No doubt it was very frustrating for the engineers doing the work to
have their months of effort rejected, but it was also frustrating for
me, since I was trying make all parties aware of the impending rejection
well in advance.
As I said, it all ended up being an unfortunate timing of events with
unexpected side effects. At each instant of time it has always been
clear what to do ...
2005? We tried to set up a case for ROI for the support of a dmraid
plugin. I am merely a JAFO to that process trying to push it along.
Well, all your efforts are appreciated :)
Adaptec has an unfortunate history of simply not communicating well with
the Linux community -- and I note that's a two-way street. I've even
heard it whispered that Linux people "hate Adaptec", that we take some
sort of pleasure out of putting the screws to Adaptec.

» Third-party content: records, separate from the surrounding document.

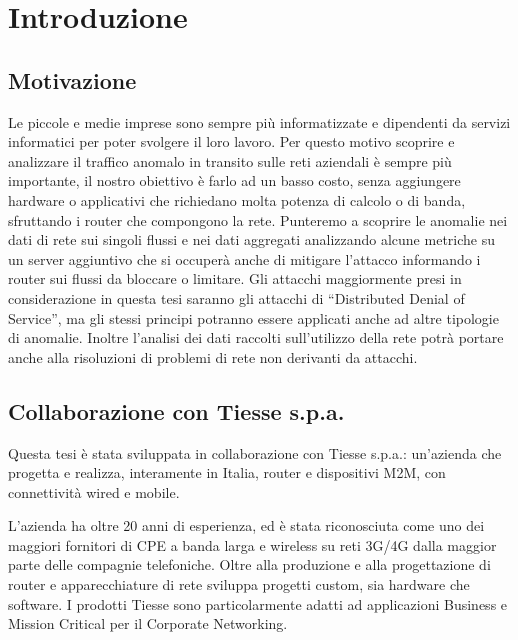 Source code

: 
\chapter{Introduzione}

\section{Motivazione}

Le piccole e medie imprese sono sempre più informatizzate e dipendenti da servizi informatici per poter svolgere il loro lavoro. Per questo motivo scoprire e analizzare il traffico anomalo in transito sulle reti aziendali è sempre più importante, il nostro obiettivo è farlo ad un basso costo, senza aggiungere hardware o applicativi che richiedano molta potenza di calcolo o di banda, sfruttando i router che compongono la rete. Punteremo a scoprire le anomalie nei dati di rete sui singoli flussi e nei dati aggregati analizzando alcune metriche su un server aggiuntivo che si occuperà anche di mitigare l'attacco informando i router sui flussi da bloccare o limitare.
Gli attacchi maggiormente presi in considerazione in questa tesi saranno gli attacchi di ``Distributed Denial of Service'', ma gli stessi principi potranno essere applicati anche ad altre tipologie di anomalie.
Inoltre l'analisi dei dati raccolti sull'utilizzo della rete potrà portare anche alla risoluzioni di problemi di rete non derivanti da attacchi.

\section{Collaborazione con Tiesse s.p.a.}

Questa tesi è stata sviluppata in collaborazione con Tiesse s.p.a.: un'azienda che progetta e realizza, interamente in Italia, router e dispositivi M2M, con connettività wired e mobile.

L'azienda ha oltre 20 anni di esperienza, ed è stata riconosciuta come uno dei maggiori fornitori di CPE a banda larga e wireless su reti 3G/4G dalla maggior parte delle compagnie telefoniche. Oltre alla produzione e alla progettazione di router e apparecchiature di rete sviluppa progetti custom, sia hardware che software. I prodotti Tiesse sono particolarmente adatti ad applicazioni Business e Mission Critical per il Corporate Networking.

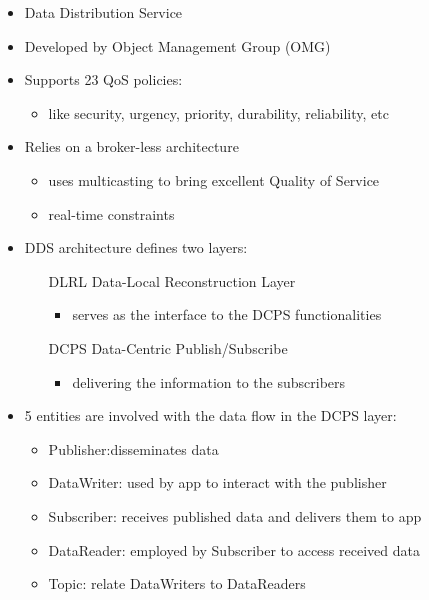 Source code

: \begin{itemize}
	\item Data Distribution Service
	\item Developed by Object Management Group (OMG)
	\item Supports 23 QoS policies:
		\begin{itemize}
			\item like security, urgency, priority, durability, reliability, etc
		\end{itemize}
	\item Relies on a broker-less architecture
		\begin{itemize}
			\item uses multicasting to bring excellent Quality of Service
			\item real-time constraints
		\end{itemize}
	\item DDS architecture defines two layers:
		\begin{itemize}
			\item[DLRL] Data-Local Reconstruction Layer
				\begin{itemize}
					\item serves as the interface to the DCPS functionalities
				\end{itemize}
			\item[DCPS] Data-Centric Publish/Subscribe
				\begin{itemize}
					\item delivering the information to the subscribers
				\end{itemize}
			\end{itemize}
		\item 5 entities are involved with the data flow in the DCPS layer:
			\begin{itemize}
				\item Publisher:disseminates data
				\item DataWriter: used by app to interact with the publisher
				\item Subscriber: receives published data and delivers them to app
				\item DataReader: employed by Subscriber to access received data
				\item Topic: relate DataWriters to DataReaders
			\end{itemize}
		\end{itemize}

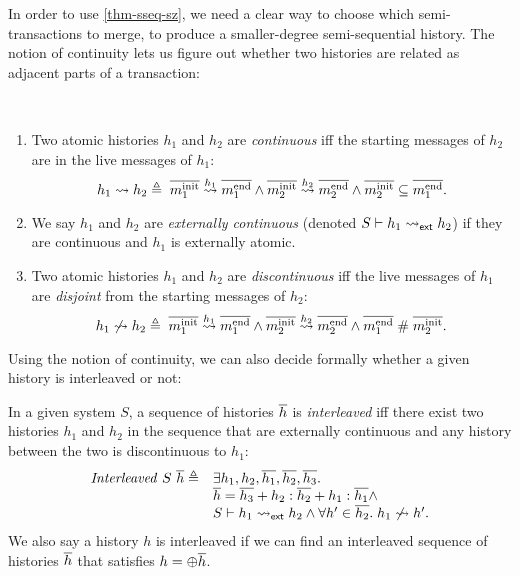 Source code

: \documentclass[sigplan,10pt,review,anonymous,screen]{acmart}\settopmatter{printfolios=true,printccs=false,printacmref=false}
\begin{document}
In order to use \autoref{thm-sseq-sz}, we need a clear way to choose which semi-transactions to merge, to produce a smaller-degree semi-sequential history.
The notion of continuity lets us figure out whether two histories are related as adjacent parts of a transaction:
\begin{definition}[Continuity]\mbox{}\\
  \begin{enumerate}
  \item Two atomic histories $h_1$ and $h_2$ are \emph{continuous} iff the
    starting messages of $h_2$ are in the live messages of $h_1$:
    \begin{displaymath}
      h_1 \leadsto h_2 \triangleq\; \overline{m_1^{\textrm{init}}} \stackrel{h_1}{\rightsquigarrow} \overline{m_1^{\textrm{end}}} \wedge \overline{m_2^{\textrm{init}}} \stackrel{h_2}{\rightsquigarrow} \overline{m_2^{\textrm{end}}} \wedge \overline{m_2^{\textrm{init}}} \subseteq \overline{m_1^{\textrm{end}}}.
    \end{displaymath}
  \item We say $h_1$ and $h_2$ are \emph{externally continuous} (denoted
    $S \vdash h_1 \leadsto_{\textsf{ext}} h_2$) if they are continuous and $h_1$ is externally
    atomic.
  \item Two atomic histories $h_1$ and $h_2$ are \emph{discontinuous} iff the live messages of
    $h_1$ are \emph{disjoint} from the starting messages of $h_2$:
    \begin{displaymath}
      h_1 \not\leadsto h_2 \triangleq\; \overline{m_1^{\textrm{init}}} \stackrel{h_1}{\rightsquigarrow} \overline{m_1^{\textrm{end}}} \wedge \overline{m_2^{\textrm{init}}} \stackrel{h_2}{\rightsquigarrow} \overline{m_2^{\textrm{end}}} \wedge \overline{m_1^{\textrm{end}}} \; \# \; \overline{m_2^{\textrm{init}}}.
    \end{displaymath}
  \end{enumerate}
\end{definition}

Using the notion of continuity, we can also decide formally whether a given history is interleaved or not:
\begin{definition}
  In a given system $S$, a sequence of histories $\overline{h}$ is \emph{interleaved} iff there exist two histories $h_1$ and $h_2$ in the sequence that are externally continuous and any history between the two is discontinuous to $h_1$:
  \begin{displaymath}
    \begin{array}{rl}
      \mathit{Interleaved}\ S\ \overline{h} \triangleq & \exists h_1, h_2, \overline{h_1}, \overline{h_2}, \overline{h_3}. \\
      & \overline{h} = \overline{h_3} + h_2 : \overline{h_2} + h_1 : \overline{h_1} \wedge \\
      & S \vdash h_1 \leadsto_{\textsf{ext}} h_2 \wedge \forall h' \in \overline{h_2}.\; h_1 \not\leadsto h'.
    \end{array}
  \end{displaymath}
  We also say a history $h$ is interleaved if we can find an interleaved sequence of histories $\overline{h}$ that satisfies $h = \oplus \overline{h}$.
\end{definition}
\end{document}
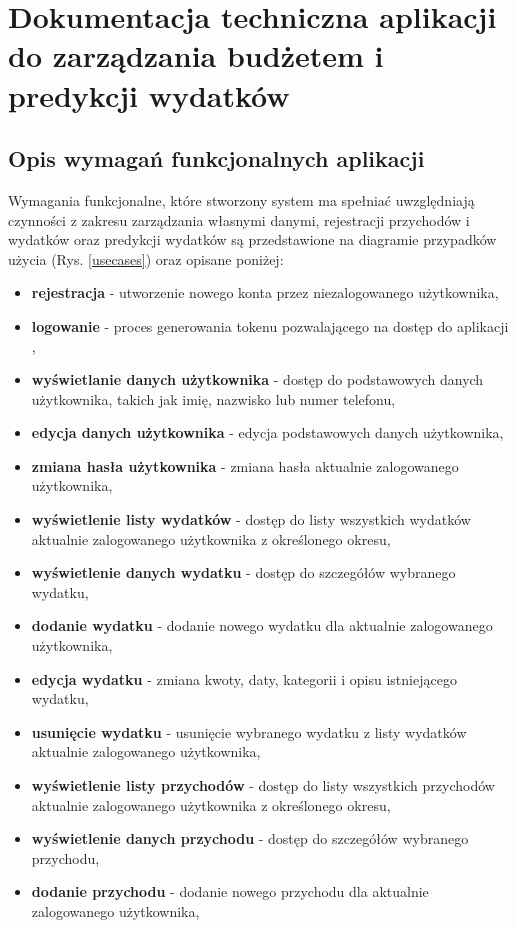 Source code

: \chapter{Dokumentacja techniczna aplikacji do zarządzania budżetem i predykcji wydatków}
\section{Opis wymagań funkcjonalnych aplikacji}
Wymagania funkcjonalne, które stworzony system ma spełniać uwzględniają czynności z zakresu zarządzania własnymi danymi, rejestracji przychodów i wydatków oraz predykcji wydatków są przedstawione na diagramie przypadków użycia (Rys. \ref{usecases}) oraz opisane poniżej:
\begin{itemize}
	\item\textbf{rejestracja} - utworzenie nowego konta przez niezalogowanego użytkownika, 
	\item\textbf{logowanie} - proces generowania tokenu pozwalającego na dostęp do aplikacji ,
	\item\textbf{wyświetlanie danych użytkownika} - dostęp do podstawowych danych użytkownika, takich jak imię, nazwisko lub numer telefonu,
	\item\textbf{edycja danych użytkownika} - edycja podstawowych danych użytkownika,
	\item\textbf{zmiana hasła użytkownika} - zmiana hasła aktualnie zalogowanego użytkownika,
	\item\textbf{wyświetlenie listy wydatków} - dostęp do listy wszystkich wydatków aktualnie zalogowanego użytkownika z określonego okresu,
	\item\textbf{wyświetlenie danych wydatku} - dostęp do szczegółów wybranego wydatku,
	\item\textbf{dodanie wydatku} - dodanie nowego wydatku dla aktualnie zalogowanego użytkownika,
	\item\textbf{edycja wydatku} - zmiana kwoty, daty, kategorii i opisu istniejącego wydatku,
	\item\textbf{usunięcie wydatku} - usunięcie wybranego wydatku z listy wydatków aktualnie zalogowanego użytkownika,
	\item\textbf{wyświetlenie listy przychodów} - dostęp do listy wszystkich przychodów aktualnie zalogowanego użytkownika z określonego okresu,
	\item\textbf{wyświetlenie danych przychodu} - dostęp do szczegółów wybranego przychodu,
	\item\textbf{dodanie przychodu} - dodanie nowego przychodu dla aktualnie zalogowanego użytkownika,

\end{itemize}
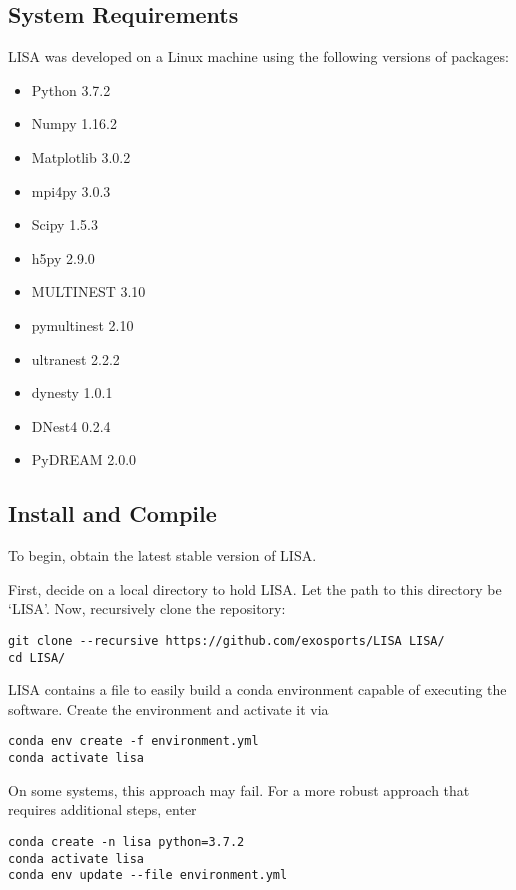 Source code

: \documentclass[letterpaper, 12pt]{article}
\begin{document}
\subsection{System Requirements}
\label{sec:requirements}

\noindent LISA was developed on a Linux machine using the following 
versions of packages:

\begin{itemize}
\item Python 3.7.2
\item Numpy 1.16.2
\item Matplotlib 3.0.2
\item mpi4py 3.0.3
\item Scipy 1.5.3
\item h5py 2.9.0
\item MULTINEST 3.10
\item pymultinest 2.10
\item ultranest 2.2.2
\item dynesty 1.0.1
\item DNest4 0.2.4
\item PyDREAM 2.0.0
\end{itemize}


\subsection{Install and Compile}
\label{sec:install}

\noindent To begin, obtain the latest stable version of LISA.  \newline

\noindent First, decide on a local directory to hold LISA.  Let the path to this 
directory be `LISA'.  Now, recursively clone the repository:
\begin{verbatim}
git clone --recursive https://github.com/exosports/LISA LISA/
cd LISA/
\end{verbatim}

\noindent LISA contains a file to easily build a conda environment capable of 
executing the software.  Create the environment and activate it via

\begin{verbatim}
conda env create -f environment.yml
conda activate lisa
\end{verbatim}

\noindent On some systems, this approach may fail.  For a more robust approach that 
requires additional steps, enter

\begin{verbatim}
conda create -n lisa python=3.7.2
conda activate lisa
conda env update --file environment.yml
\end{verbatim}
\end{document}
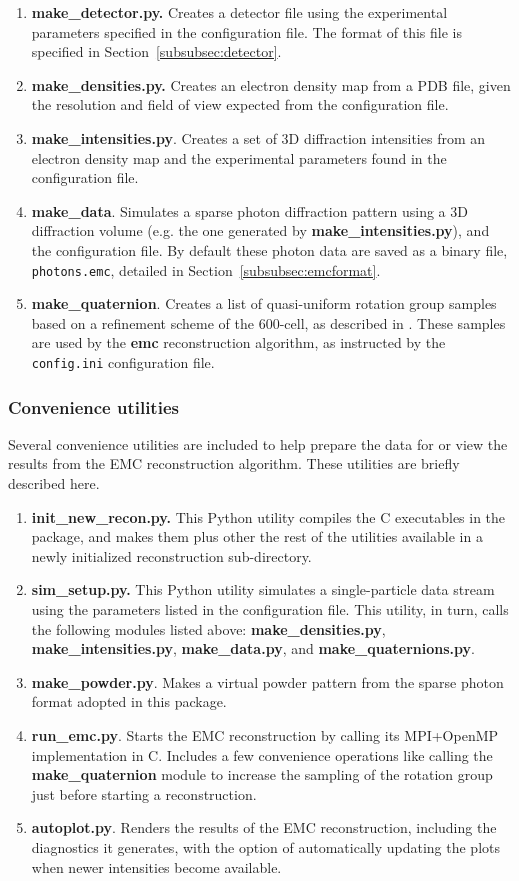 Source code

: \documentclass[]{iucr}              %
\begin{document}
\begin{enumerate}
\item{\bf make\_detector.py.} Creates a detector file using the experimental parameters specified in the configuration file. The format of this file is specified in Section~\ref{subsubsec:detector}.
\item{\bf make\_densities.py.} Creates an electron density map from a PDB file, given the resolution and field of view expected from the configuration file.
\item{\bf make\_intensities.py}. Creates a set of 3D diffraction intensities from an electron density map and the experimental parameters found in the configuration file.  
\item{\bf make\_data}. Simulates a sparse photon diffraction pattern using a 3D diffraction volume (e.g. the one generated by {\bf make\_intensities.py}), and the configuration file. By default these photon data are saved as a binary file, \texttt{photons.emc}, detailed in Section~\ref{subsubsec:emcformat}.
\item{\bf make\_quaternion}. Creates a list of quasi-uniform rotation group samples based on a refinement scheme of the 600-cell, as described in . These samples are used by the {\bf emc} reconstruction algorithm, as instructed by the \texttt{config.ini} configuration file.
\end{enumerate}

\subsubsection{Convenience utilities}\label{subsubsec:utils}
Several convenience utilities are included to help prepare the data for or view the results from the EMC reconstruction algorithm. These utilities are briefly described here. 
\begin{enumerate}
\item{\bf init\_new\_recon.py.} This Python utility compiles the C executables in the package, and makes them plus other the rest of the utilities available in a newly initialized reconstruction sub-directory.
\item{\bf sim\_setup.py.} This Python utility simulates a single-particle data stream using the parameters listed in the configuration file. This utility, in turn, calls the following modules listed above: {\bf make\_densities.py}, {\bf make\_intensities.py}, {\bf make\_data.py}, and {\bf make\_quaternions.py}.
\item{\bf make\_powder.py}. Makes a virtual powder pattern from the sparse photon format adopted in this package.
\item{\bf run\_emc.py}. Starts the EMC reconstruction by calling its MPI+OpenMP implementation in C. Includes a few convenience operations like calling the {\bf make\_quaternion} module to increase the sampling of the rotation group just before starting a reconstruction.
\item{\bf autoplot.py}. Renders the results of the EMC reconstruction, including the diagnostics it generates, with the option of automatically updating the plots when newer intensities become available.
\end{enumerate}
\end{document}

Nothing could be further from the truth.
Exclusing you, Mark, who seems to understand this stuff, Adaptec just
seems to have a tough time understanding the rationale and goals behind
the feedback from SCSI and Linux maintainers.
Adaptec -- excluding aacraid -- continues to have a history of (a) being
grossly dissatisfied with the current SCSI code, and (b) concluding that
a proper solution simply works around all the problems. That's a fair
perspective, but Linux prefers the more cross-vendor approach of
modifying the base Linux code.
Greater than Linux itself, the GPL and open source create a commodity
effect: competitors work on the same piece of software, rather than
producing competing versions of software. Out of this principle falls
the "update SCSI core, don't workaround in your driver" approach. Ditto
for use of Device Mapper, rather than doing RAID in the driver itself,
or duplicating effort with EMD. With open source, code duplication just
increases effort, decreases test coverage, and increases the likelihood
of bugs.
The downside (from a vendor perspective) is that vendor engineers are
drafted into updating the Linux core, when a new spiffy hardware feature
needs to be supported. This is actually not a downside, but a benefit.
In the long run, common code is highly reus{able,ed}, leading to
rapid development, vastly increased test coverage, and maintainable even
if the original hardware vendor goes out of business, or EOLs the hardware.
I wish I could rewind the clock, and demonstrate to Justin, Scott, Luben
and other Adaptec engineers that there are solid reasons behind each of
these decisions, and its not "politics" or "NIH" or "we hate you" or "we
are the anointed ones, bow to us."
Linux doesn't have a roadmap, rather it has certain code patterns that
experience has taught us are sustainable, portable, and performant in
the long term. As long as new source code fits these code patterns, we
welcome the addition with open arms. From any company.